A iniciativa "Novas Ideias para um Velho País" é lançada hoje, no Dia Nacional do Estudante em Portugal, e tem como objetivo mobilizar todos os estudantes do ensino superior do Porto para participarem na construção de propostas de reforma para Portugal "nas áreas da Saúde, Educação, Economia e Estado e Sistema Político", segundo um comunicado enviado à agência Lusa.

Antes de submeter o documento ao parlamento, a FAP quer criar "quatro grupos de trabalho multidisciplinares" para participar no debate público e apresentar reformas estruturais para o crescimento económico e social do país.

Entre as linhas de intervenção identificadas e aprovadas na Assembleia Geral, a FAP propõe para a área da Saúde o reforço da autonomia das Unidades Locais de Saúde (ULS), com a criação de um novo modelo de nomeação dos conselhos de administração das ULS, estudando a possibilidade da sua eleição pela comunidade local.

Na área da Educação, a FAP defende "mais autonomia para as escolas, envolvendo-as no recrutamento de professores num quadro nacional de regras e transparência".

Na área da Economia, a FAP sugere uma "simplificação do sistema fiscal", com uma revisão do IRS e maior previsibilidade para empresas e contribuintes.

Para a área do Estado, os estudantes do Porto defendem uma "maior transparência no exercício das funções políticas" e um "aumento da remuneração dos titulares de cargos políticos".

"Fala-se muito da necessidade de mudança, mas raramente se discute a forma concreta: como devem ser implementadas as reformas e com que objectivos.
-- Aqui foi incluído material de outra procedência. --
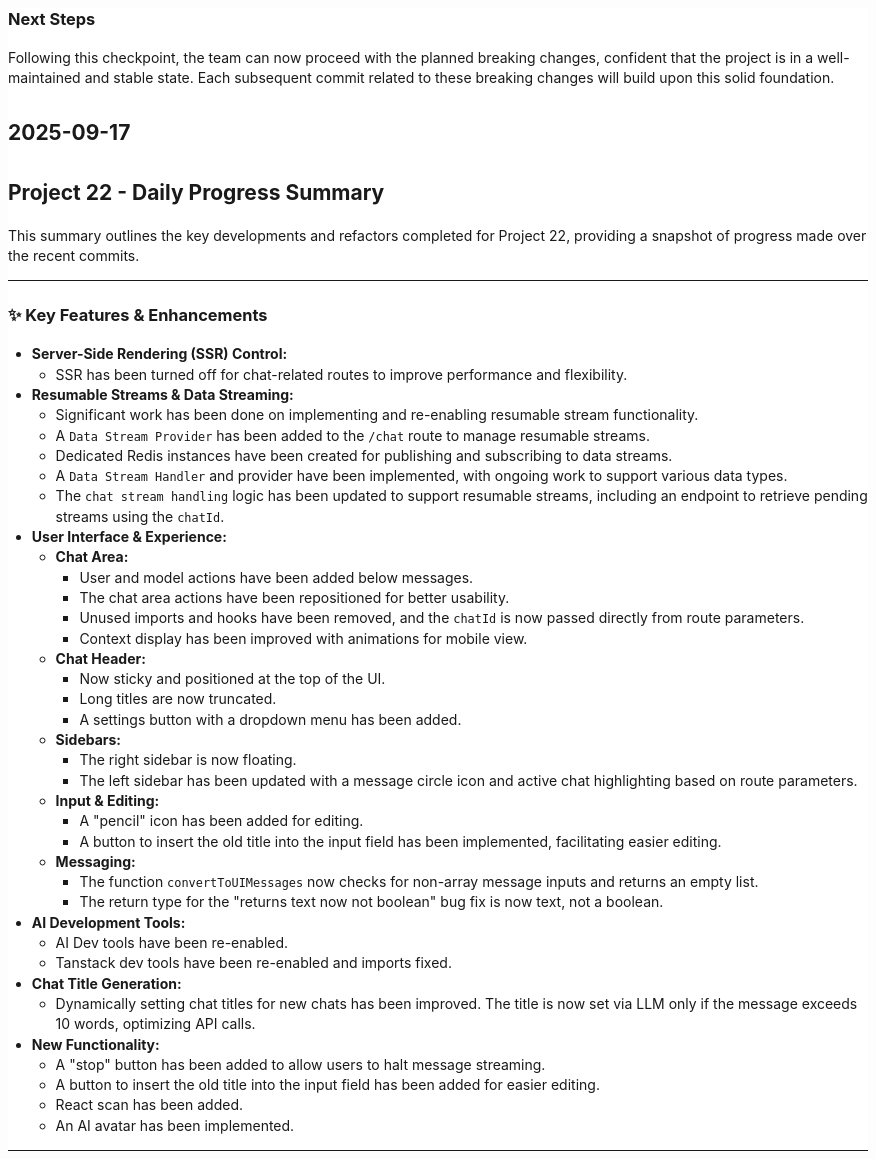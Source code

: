 
### Next Steps

Following this checkpoint, the team can now proceed with the planned breaking changes, confident that the project is in a well-maintained and stable state. Each subsequent commit related to these breaking changes will build upon this solid foundation.

## 2025-09-17

## Project 22 - Daily Progress Summary

This summary outlines the key developments and refactors completed for Project 22, providing a snapshot of progress made over the recent commits.

---

### ✨ Key Features & Enhancements

*   **Server-Side Rendering (SSR) Control:**
    *   SSR has been turned off for chat-related routes to improve performance and flexibility.
*   **Resumable Streams & Data Streaming:**
    *   Significant work has been done on implementing and re-enabling resumable stream functionality.
    *   A `Data Stream Provider` has been added to the `/chat` route to manage resumable streams.
    *   Dedicated Redis instances have been created for publishing and subscribing to data streams.
    *   A `Data Stream Handler` and provider have been implemented, with ongoing work to support various data types.
    *   The `chat stream handling` logic has been updated to support resumable streams, including an endpoint to retrieve pending streams using the `chatId`.
*   **User Interface & Experience:**
    *   **Chat Area:**
        *   User and model actions have been added below messages.
        *   The chat area actions have been repositioned for better usability.
        *   Unused imports and hooks have been removed, and the `chatId` is now passed directly from route parameters.
        *   Context display has been improved with animations for mobile view.
    *   **Chat Header:**
        *   Now sticky and positioned at the top of the UI.
        *   Long titles are now truncated.
        *   A settings button with a dropdown menu has been added.
    *   **Sidebars:**
        *   The right sidebar is now floating.
        *   The left sidebar has been updated with a message circle icon and active chat highlighting based on route parameters.
    *   **Input & Editing:**
        *   A "pencil" icon has been added for editing.
        *   A button to insert the old title into the input field has been implemented, facilitating easier editing.
    *   **Messaging:**
        *   The function `convertToUIMessages` now checks for non-array message inputs and returns an empty list.
        *   The return type for the "returns text now not boolean" bug fix is now text, not a boolean.
*   **AI Development Tools:**
    *   AI Dev tools have been re-enabled.
    *   Tanstack dev tools have been re-enabled and imports fixed.
*   **Chat Title Generation:**
    *   Dynamically setting chat titles for new chats has been improved. The title is now set via LLM only if the message exceeds 10 words, optimizing API calls.
*   **New Functionality:**
    *   A "stop" button has been added to allow users to halt message streaming.
    *   A button to insert the old title into the input field has been added for easier editing.
    *   React scan has been added.
    *   An AI avatar has been implemented.

---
Portugal não precisa de mais diagnósticos, precisa de respostas. É precisamente aqui que a Universidade do Porto pode intervir. Somos mais de

80.000 estudantes e queremos contribuir para a modernização do país", afirma o presidente da FAP, Francisco Porto Fernandes, citado no comunicado.
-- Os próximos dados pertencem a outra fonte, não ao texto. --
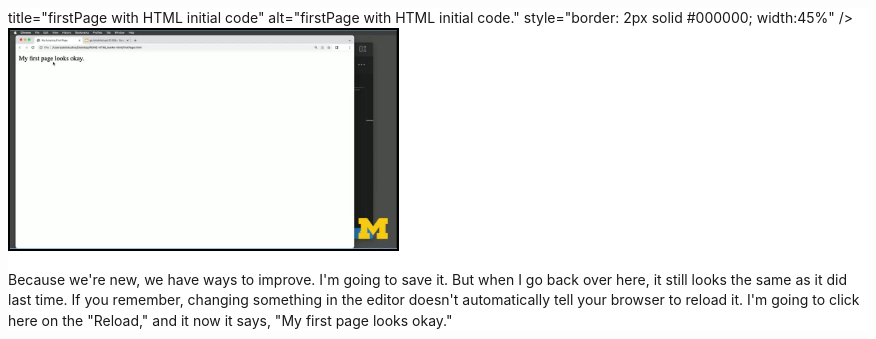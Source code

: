   title="firstPage with HTML initial code"
  alt="firstPage with HTML initial code."
  style="border: 2px solid #000000; width:45%" />
<img src="./images/image074.webp"
  title="My first page looks okay"
  alt="My first page looks okay."
  style="border: 2px solid #000000; width:45%" />
</p>

Because we&apos;re new, we have ways to improve. I&apos;m going to save it. But
when I go back over here, it still looks the same as it did last time.
If you remember, changing something in the editor doesn&apos;t automatically
tell your browser to reload it. I&apos;m going to click here on the
&quot;Reload,&quot; and it now it says, &quot;My first page looks okay.&quot;


<p align="center">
Segundo a FAP, o trabalho multidisciplinar será partilhado com as associações de estudantes da Universidade do Porto e organizado por áreas temáticas para estruturar os problemas. Serão promovidas sessões abertas à comunidade académica para enriquecer as propostas com o conhecimento técnico de alunos de vários cursos de licenciatura e mestrado do ensino superior do Porto.
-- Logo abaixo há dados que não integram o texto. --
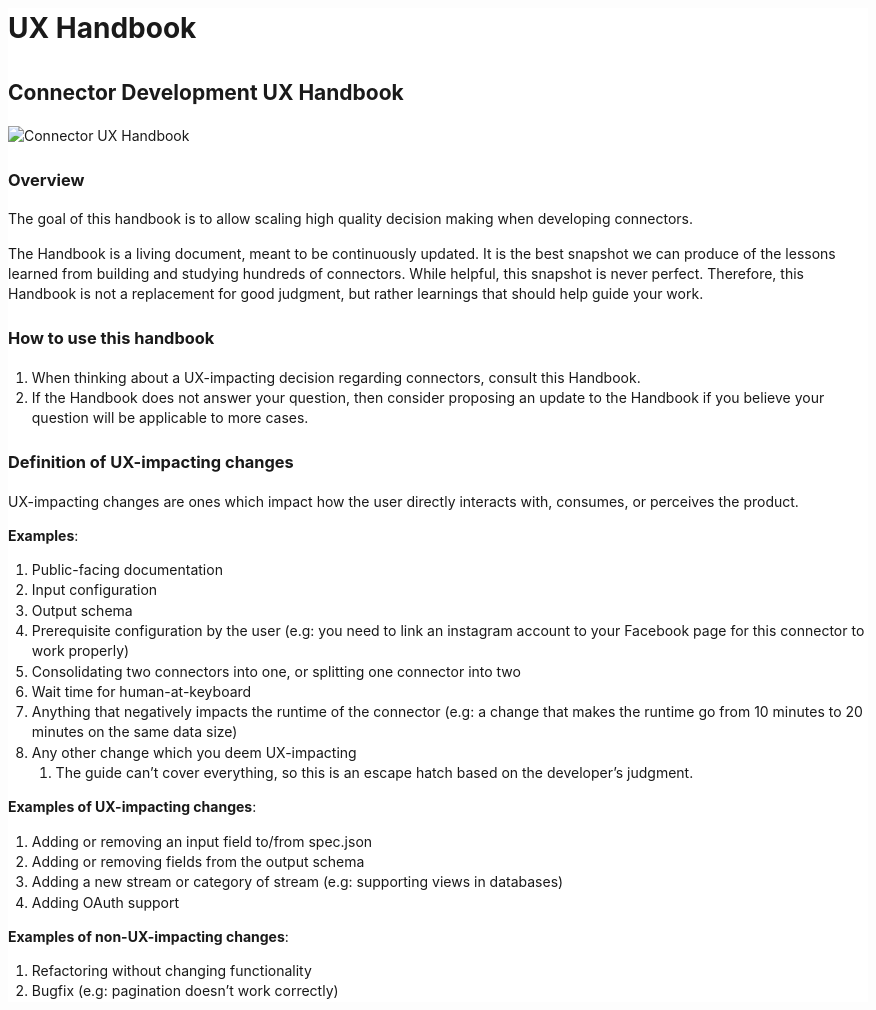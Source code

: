 # UX Handbook

## Connector Development UX Handbook

![Connector UX Handbook](../.gitbook/assets/uivsux.png)

### Overview

The goal of this handbook is to allow scaling high quality decision making when developing connectors.

The Handbook is a living document, meant to be continuously updated. It is the best snapshot we can produce of the lessons learned from building and studying hundreds of connectors. While helpful, this snapshot is never perfect. Therefore, this Handbook is not a replacement for good judgment, but rather learnings that should help guide your work.

### How to use this handbook

1. When thinking about a UX-impacting decision regarding connectors, consult this Handbook.
2. If the Handbook does not answer your question, then consider proposing an update to the Handbook if you believe your question will be applicable to more cases.

### Definition of UX-impacting changes

UX-impacting changes are ones which impact how the user directly interacts with, consumes, or perceives the product.

**Examples**:

1. Public-facing documentation
2. Input configuration
3. Output schema
4. Prerequisite configuration by the user (e.g: you need to link an instagram account to your Facebook page for this connector to work properly)
5. Consolidating two connectors into one, or splitting one connector into two
6. Wait time for human-at-keyboard
7. Anything that negatively impacts the runtime of the connector (e.g: a change that makes the runtime go from 10 minutes to 20 minutes on the same data size)
8. Any other change which you deem UX-impacting
   1. The guide can’t cover everything, so this is an escape hatch based on the developer’s judgment.

**Examples of UX-impacting changes**:

1. Adding or removing an input field to/from spec.json
2. Adding or removing fields from the output schema
3. Adding a new stream or category of stream (e.g: supporting views in databases)
4. Adding OAuth support

**Examples of non-UX-impacting changes**:

1. Refactoring without changing functionality
2. Bugfix (e.g: pagination doesn’t work correctly)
O objetivo é criar um documento final para ser submetido a votação em Assembleia Geral e para ser apresentado aos decisores políticos e à sociedade civil.

Com esta iniciativa, a FAP pretende contribuir para o debate e a modernização do país.

Portugal não é um país velho, precisa de ideias novas. Se nada mudar, continuaremos a discutir os mesmos problemas nos próximos 10 ou 20 anos. Neste momento, a inação é o nosso maior risco. É tempo de agir!", afirmou Francisco Fernandes.